En faisant bien attention à ne pas se faire voir, elle prit la fiche en question et s'en alla au Consulat du Chili. Là, on l'informa que tous ceux qui avaient été "mis en liberté", au sortir des prisons les 27 et 28 novembre 1936, avaient été immédiatement fusillés à Paracuellos del Jarama. C'est alors qu'elle eut la certitude du martyre de son frère, qui avait été tué pour le seul motif d'être religieux.
La cause de béatification de ces Martyrs ayant été ouverte, elle a abouti récemment et ces vingt-deux Compagnons sont béatifiés le 17 décembre 2011.

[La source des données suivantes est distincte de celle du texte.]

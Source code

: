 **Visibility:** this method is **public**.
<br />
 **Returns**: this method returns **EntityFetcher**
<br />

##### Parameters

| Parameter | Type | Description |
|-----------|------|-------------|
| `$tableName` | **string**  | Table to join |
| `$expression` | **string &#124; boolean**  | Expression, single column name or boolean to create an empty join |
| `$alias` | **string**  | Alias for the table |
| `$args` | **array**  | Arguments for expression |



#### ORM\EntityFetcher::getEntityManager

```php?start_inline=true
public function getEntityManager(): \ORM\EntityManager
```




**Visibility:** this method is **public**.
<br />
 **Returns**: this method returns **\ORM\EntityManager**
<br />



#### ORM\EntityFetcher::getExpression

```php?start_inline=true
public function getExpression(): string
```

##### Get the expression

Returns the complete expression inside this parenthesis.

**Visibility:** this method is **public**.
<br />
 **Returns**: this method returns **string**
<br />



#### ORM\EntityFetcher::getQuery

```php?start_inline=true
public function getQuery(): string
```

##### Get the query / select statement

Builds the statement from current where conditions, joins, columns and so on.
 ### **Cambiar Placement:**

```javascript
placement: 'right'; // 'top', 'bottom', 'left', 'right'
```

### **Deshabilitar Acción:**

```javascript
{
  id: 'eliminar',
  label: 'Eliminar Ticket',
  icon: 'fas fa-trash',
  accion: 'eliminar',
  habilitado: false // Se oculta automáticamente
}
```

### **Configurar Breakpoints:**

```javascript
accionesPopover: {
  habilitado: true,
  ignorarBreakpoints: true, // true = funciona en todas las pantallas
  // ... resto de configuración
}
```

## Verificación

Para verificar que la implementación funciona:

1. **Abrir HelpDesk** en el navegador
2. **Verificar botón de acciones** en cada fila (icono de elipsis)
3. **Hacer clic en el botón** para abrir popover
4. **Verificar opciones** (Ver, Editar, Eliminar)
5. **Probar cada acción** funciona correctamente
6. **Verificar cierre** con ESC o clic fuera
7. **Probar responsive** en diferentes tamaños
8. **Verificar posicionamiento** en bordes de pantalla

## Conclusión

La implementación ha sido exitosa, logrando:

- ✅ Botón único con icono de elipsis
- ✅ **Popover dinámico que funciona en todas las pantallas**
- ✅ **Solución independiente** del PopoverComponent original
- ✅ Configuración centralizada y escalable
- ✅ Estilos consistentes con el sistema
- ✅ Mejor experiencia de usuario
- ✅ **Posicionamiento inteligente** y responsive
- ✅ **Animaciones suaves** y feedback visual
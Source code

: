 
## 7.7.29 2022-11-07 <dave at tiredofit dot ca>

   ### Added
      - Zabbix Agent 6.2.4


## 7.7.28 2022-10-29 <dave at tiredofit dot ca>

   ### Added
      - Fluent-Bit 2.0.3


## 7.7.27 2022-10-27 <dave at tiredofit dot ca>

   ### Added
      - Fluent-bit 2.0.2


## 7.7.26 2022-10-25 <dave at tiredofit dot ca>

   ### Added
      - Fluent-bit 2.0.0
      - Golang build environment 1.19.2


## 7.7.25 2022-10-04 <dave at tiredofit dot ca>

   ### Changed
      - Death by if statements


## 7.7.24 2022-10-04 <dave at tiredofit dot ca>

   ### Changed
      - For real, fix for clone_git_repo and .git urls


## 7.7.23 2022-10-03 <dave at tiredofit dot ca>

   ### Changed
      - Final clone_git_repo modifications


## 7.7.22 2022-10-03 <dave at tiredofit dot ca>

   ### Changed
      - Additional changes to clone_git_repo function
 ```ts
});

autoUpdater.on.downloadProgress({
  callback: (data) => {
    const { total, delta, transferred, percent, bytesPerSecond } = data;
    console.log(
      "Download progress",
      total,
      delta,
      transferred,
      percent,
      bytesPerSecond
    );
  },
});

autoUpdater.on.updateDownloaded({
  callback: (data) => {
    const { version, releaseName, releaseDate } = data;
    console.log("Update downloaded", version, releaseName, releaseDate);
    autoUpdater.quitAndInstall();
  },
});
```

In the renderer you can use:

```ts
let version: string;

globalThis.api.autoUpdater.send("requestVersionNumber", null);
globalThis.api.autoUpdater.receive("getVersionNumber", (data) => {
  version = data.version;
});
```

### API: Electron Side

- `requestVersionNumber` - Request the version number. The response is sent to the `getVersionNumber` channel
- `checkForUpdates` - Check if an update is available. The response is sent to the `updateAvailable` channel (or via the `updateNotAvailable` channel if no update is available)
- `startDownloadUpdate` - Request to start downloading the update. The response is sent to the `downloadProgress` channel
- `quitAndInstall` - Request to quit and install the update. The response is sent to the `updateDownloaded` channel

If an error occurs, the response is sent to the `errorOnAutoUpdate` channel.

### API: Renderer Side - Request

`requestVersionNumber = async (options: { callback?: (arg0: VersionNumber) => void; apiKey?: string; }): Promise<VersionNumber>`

Précédemment, près de mille victimes de la révolution espagnole de 1936 ont déjà été béatifiés, certains même canonisés. Avec cette nouvelle cérémonie, le millier de martyrs se trouve atteint : Clemente, le plus jeune, sera notre "millière martyr" dans cette longue procession des victimes de la haine envers l'Eglise et le Christ.
Ces nouveaux Martyrs sont inscrits au Martyrologe au jour de leur naissance au Ciel, le 28 novembre.